As a new capital city completely lacking in history, Washington was the ideal setting for a man devoted to rural seclusion. In a way, Jefferson was the only game in town for the many domestic and foreign dignitaries who came calling on business. Thus, with the aid of his daughter Patsy and the ever-present Dolly Madison, the President's House became a center of social activity, much like Monticello had been. Thrice-weekly formal dinners were held, noted as much for their moratorium on political discussions as for their distinctive French cuisine, servants, and wines.
In an effort to democratize proceedings, the bow was replaced by the handshake, and round tables took the place of rectangular ones. Eventually, even these reforms proved inadequate, and Jefferson abolished state dinners, considering them to be an undemocratic institution. Nevertheless, he continued to host private functions with vigor throughout his presidency, spending out of his own pocket to keep the standard of entertainment high. He accumulated $4,000 of debt per year in this fashion, and spent over $10,000 on wine alone in his first term in office. After adjusting for inflation, it is by any standard a phenomenal social budget.
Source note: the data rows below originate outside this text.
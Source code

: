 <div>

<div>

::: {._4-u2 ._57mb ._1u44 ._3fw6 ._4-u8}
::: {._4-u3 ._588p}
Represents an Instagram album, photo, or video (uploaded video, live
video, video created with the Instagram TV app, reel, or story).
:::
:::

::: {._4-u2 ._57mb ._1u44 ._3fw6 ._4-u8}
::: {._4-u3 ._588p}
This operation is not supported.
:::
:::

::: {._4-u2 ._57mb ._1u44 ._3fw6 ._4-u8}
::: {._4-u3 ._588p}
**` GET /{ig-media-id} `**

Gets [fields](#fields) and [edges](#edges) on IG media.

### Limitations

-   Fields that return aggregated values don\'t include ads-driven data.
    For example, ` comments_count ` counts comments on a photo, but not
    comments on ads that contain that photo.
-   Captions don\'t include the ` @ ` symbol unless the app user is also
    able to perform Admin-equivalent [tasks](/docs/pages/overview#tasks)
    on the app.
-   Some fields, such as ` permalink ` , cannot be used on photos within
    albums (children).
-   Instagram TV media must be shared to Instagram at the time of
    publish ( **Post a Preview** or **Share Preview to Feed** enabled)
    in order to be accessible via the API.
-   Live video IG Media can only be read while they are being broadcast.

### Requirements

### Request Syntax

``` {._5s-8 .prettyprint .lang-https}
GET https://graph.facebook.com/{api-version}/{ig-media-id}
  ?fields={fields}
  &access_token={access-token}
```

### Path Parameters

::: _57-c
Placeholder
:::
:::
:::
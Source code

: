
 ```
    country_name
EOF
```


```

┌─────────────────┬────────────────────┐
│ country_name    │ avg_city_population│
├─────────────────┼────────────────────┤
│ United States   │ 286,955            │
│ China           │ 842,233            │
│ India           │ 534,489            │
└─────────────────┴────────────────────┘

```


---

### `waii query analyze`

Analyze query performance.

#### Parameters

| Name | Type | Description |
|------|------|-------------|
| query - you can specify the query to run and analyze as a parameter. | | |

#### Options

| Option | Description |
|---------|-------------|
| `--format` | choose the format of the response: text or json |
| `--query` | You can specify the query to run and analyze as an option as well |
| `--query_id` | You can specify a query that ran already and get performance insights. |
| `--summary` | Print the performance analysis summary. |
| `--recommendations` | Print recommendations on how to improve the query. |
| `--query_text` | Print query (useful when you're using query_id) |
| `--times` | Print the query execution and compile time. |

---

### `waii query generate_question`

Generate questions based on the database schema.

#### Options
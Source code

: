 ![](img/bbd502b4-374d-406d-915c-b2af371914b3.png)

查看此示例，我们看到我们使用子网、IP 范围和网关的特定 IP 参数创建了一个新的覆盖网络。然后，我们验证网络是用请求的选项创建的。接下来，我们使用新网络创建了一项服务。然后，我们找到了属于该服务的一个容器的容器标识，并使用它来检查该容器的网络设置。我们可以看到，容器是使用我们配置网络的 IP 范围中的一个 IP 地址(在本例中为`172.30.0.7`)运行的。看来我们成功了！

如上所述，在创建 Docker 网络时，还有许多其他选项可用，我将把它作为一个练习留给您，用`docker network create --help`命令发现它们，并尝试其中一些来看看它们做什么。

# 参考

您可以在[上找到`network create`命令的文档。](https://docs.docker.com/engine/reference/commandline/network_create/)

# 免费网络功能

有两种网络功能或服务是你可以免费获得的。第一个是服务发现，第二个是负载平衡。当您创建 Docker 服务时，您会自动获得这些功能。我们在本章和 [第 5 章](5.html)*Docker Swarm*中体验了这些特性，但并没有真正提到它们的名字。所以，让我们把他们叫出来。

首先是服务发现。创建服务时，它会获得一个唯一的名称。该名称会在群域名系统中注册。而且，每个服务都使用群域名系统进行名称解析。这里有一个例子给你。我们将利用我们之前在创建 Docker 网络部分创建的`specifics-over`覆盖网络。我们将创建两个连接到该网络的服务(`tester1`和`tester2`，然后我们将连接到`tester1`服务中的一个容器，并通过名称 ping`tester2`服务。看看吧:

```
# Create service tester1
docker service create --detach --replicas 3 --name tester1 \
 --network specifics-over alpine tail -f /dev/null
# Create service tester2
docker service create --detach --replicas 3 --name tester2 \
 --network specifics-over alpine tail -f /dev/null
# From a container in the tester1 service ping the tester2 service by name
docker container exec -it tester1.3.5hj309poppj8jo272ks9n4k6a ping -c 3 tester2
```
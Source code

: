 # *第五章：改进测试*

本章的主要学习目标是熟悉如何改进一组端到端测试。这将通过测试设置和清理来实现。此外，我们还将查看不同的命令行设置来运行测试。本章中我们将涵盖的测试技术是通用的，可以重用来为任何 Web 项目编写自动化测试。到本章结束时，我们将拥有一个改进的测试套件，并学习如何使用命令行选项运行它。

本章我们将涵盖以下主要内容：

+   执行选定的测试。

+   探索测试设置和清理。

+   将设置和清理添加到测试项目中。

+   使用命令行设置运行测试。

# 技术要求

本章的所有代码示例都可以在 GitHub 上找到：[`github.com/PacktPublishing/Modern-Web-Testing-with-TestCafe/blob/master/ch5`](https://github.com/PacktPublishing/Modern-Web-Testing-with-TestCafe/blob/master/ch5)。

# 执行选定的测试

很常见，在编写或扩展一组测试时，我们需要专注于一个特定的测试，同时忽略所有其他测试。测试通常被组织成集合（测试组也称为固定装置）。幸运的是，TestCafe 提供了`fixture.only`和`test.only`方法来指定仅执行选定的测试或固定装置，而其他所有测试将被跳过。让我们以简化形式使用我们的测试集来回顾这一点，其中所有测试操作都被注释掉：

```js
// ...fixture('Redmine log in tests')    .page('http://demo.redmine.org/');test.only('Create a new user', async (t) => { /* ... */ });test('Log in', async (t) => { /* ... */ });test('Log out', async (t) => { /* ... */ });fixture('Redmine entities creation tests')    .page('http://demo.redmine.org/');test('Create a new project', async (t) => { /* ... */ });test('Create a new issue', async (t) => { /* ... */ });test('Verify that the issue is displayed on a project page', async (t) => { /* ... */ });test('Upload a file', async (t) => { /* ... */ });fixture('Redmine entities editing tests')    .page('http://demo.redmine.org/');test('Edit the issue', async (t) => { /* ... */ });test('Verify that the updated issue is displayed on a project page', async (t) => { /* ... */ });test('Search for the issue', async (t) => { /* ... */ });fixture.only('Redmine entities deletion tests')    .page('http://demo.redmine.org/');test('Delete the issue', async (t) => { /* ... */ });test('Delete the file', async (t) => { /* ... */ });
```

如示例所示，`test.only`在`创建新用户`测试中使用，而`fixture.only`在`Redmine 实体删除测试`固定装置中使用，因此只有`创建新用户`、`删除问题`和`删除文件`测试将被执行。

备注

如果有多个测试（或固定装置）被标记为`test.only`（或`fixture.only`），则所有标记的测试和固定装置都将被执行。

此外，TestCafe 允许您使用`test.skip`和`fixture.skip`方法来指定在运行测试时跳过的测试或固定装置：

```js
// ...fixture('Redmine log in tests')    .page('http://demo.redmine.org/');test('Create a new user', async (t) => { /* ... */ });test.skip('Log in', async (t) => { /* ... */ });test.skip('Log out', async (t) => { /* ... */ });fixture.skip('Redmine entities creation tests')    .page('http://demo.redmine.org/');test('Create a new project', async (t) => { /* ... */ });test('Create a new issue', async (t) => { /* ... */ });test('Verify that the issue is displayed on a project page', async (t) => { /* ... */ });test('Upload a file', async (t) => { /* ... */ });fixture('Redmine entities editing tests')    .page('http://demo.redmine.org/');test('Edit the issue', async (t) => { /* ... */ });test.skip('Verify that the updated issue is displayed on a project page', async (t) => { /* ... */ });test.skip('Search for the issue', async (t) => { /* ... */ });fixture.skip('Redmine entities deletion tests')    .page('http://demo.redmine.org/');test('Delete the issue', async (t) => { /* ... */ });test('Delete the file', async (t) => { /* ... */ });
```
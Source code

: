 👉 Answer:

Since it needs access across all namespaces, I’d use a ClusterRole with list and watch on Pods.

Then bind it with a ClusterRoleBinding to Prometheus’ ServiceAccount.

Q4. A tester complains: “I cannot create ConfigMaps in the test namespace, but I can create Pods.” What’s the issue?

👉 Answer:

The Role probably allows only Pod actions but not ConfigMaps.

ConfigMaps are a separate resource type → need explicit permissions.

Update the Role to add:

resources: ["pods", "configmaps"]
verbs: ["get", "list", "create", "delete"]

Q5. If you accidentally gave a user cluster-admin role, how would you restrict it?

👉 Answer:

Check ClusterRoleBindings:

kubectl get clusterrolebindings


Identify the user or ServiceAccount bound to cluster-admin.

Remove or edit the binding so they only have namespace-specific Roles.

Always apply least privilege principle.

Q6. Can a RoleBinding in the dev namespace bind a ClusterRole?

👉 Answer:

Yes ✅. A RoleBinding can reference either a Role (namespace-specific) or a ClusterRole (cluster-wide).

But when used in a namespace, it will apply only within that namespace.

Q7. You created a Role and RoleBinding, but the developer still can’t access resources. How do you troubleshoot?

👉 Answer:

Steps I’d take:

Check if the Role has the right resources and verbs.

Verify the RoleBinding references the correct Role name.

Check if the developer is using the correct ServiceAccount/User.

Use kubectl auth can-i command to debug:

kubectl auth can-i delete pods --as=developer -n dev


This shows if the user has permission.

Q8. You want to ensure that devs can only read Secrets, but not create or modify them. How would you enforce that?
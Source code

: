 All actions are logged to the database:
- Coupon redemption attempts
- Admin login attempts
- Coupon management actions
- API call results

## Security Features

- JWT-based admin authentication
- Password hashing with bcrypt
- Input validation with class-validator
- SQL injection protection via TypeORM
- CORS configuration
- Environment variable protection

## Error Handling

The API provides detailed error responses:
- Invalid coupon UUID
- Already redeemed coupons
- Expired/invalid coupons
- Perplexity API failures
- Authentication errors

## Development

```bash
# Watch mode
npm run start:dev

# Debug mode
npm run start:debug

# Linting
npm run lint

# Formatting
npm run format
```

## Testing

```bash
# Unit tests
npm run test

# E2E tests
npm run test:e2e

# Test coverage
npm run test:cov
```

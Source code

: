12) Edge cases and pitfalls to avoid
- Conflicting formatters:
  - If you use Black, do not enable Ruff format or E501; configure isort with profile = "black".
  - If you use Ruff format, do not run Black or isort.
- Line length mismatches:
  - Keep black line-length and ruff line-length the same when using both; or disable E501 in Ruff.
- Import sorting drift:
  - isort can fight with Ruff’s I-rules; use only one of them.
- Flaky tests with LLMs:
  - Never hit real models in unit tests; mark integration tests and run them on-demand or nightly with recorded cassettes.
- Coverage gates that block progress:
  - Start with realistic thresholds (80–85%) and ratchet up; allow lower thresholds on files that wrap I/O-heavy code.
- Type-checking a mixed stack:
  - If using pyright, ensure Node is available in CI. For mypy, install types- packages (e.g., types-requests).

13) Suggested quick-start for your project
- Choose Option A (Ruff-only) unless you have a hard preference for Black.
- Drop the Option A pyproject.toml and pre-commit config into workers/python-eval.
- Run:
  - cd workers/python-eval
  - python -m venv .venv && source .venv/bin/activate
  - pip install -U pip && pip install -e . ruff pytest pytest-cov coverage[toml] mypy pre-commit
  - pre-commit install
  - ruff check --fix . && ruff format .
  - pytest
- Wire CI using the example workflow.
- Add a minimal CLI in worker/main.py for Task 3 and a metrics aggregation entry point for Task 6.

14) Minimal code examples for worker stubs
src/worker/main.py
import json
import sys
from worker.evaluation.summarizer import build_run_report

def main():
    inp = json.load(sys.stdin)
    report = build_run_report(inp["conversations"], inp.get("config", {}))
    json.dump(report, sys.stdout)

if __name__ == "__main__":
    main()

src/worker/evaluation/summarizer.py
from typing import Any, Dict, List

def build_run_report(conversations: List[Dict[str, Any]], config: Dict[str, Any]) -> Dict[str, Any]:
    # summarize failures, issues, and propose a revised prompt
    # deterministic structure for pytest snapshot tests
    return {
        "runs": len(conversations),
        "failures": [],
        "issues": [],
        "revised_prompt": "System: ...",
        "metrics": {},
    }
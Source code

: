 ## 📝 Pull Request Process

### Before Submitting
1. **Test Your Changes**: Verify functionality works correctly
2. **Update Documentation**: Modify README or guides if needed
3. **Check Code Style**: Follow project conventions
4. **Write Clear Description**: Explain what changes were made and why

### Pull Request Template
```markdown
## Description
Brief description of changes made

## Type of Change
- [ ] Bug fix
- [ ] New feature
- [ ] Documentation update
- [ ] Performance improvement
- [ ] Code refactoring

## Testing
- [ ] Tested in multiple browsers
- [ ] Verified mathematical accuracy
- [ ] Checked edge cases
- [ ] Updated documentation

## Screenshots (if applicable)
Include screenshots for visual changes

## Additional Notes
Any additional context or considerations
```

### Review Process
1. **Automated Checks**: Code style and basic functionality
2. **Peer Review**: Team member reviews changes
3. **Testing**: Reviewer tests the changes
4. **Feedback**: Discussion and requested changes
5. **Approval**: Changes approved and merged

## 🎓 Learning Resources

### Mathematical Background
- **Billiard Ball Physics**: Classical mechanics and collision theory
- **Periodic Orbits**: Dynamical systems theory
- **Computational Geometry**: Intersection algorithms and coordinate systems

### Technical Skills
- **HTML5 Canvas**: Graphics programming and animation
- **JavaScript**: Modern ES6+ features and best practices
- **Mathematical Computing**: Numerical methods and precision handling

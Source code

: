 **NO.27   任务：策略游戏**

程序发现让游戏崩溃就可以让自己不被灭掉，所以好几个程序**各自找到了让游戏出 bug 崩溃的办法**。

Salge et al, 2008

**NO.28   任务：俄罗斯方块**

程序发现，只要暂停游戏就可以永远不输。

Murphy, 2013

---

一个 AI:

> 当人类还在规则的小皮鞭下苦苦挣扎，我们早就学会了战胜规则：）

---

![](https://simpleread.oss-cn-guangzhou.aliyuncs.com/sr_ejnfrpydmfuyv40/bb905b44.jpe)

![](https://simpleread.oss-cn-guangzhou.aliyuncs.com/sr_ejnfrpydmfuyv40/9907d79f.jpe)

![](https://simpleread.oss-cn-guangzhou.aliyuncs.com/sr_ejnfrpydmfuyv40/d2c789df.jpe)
Slim, standing six feet, two inches, with a deep, almost ruddy complexion, hair rapidly graying from a reddish-brown, hazel eyes, and a freckled face, Jefferson must have struck visitors as a bizarre combination of awkwardness and distinction. He was described by turns as courteous but reserved, sensitive and perceptive, even-tempered and relaxed, seeming shy and even aloof to some. His leisure activities included a furious mix of reading, letter-writing and horseback riding.
Like the equally haughty Lincoln, Jefferson affected an aggressive manner of rustic simplicity, dressing the part of the aristocratic country farmer, wont to speak in the most down-home, rambling of styles. The President's habit of appearing in rough waistcoats, too-small breeches and down-at-heel slippers, even when receiving honored guests, was a source of surprise to many. In keeping with these democratic window-dressings, Jefferson insisted on what he termed the "pele-mele" approach to entertaining, in which no distinctions of rank were made, and every man was left to place himself rather than relying on a hierarchical seating plan.
As Chief Executive, Jefferson surrounded himself with a cadre of trusted advisers, most prominently James Madison as Secretary of State and Albert Gallatin as Secretary of Treasury. To round out his cabinet, he tabbed a number of loyal Democratic-Republicans, largely replacing the Federalists of the previous administration. Although Jefferson termed these changes as made on the basis of merit, it seems clear that party affiliation played a significant role. For this reason, Jefferson is commonly considered as the father of the modern-day spoils system.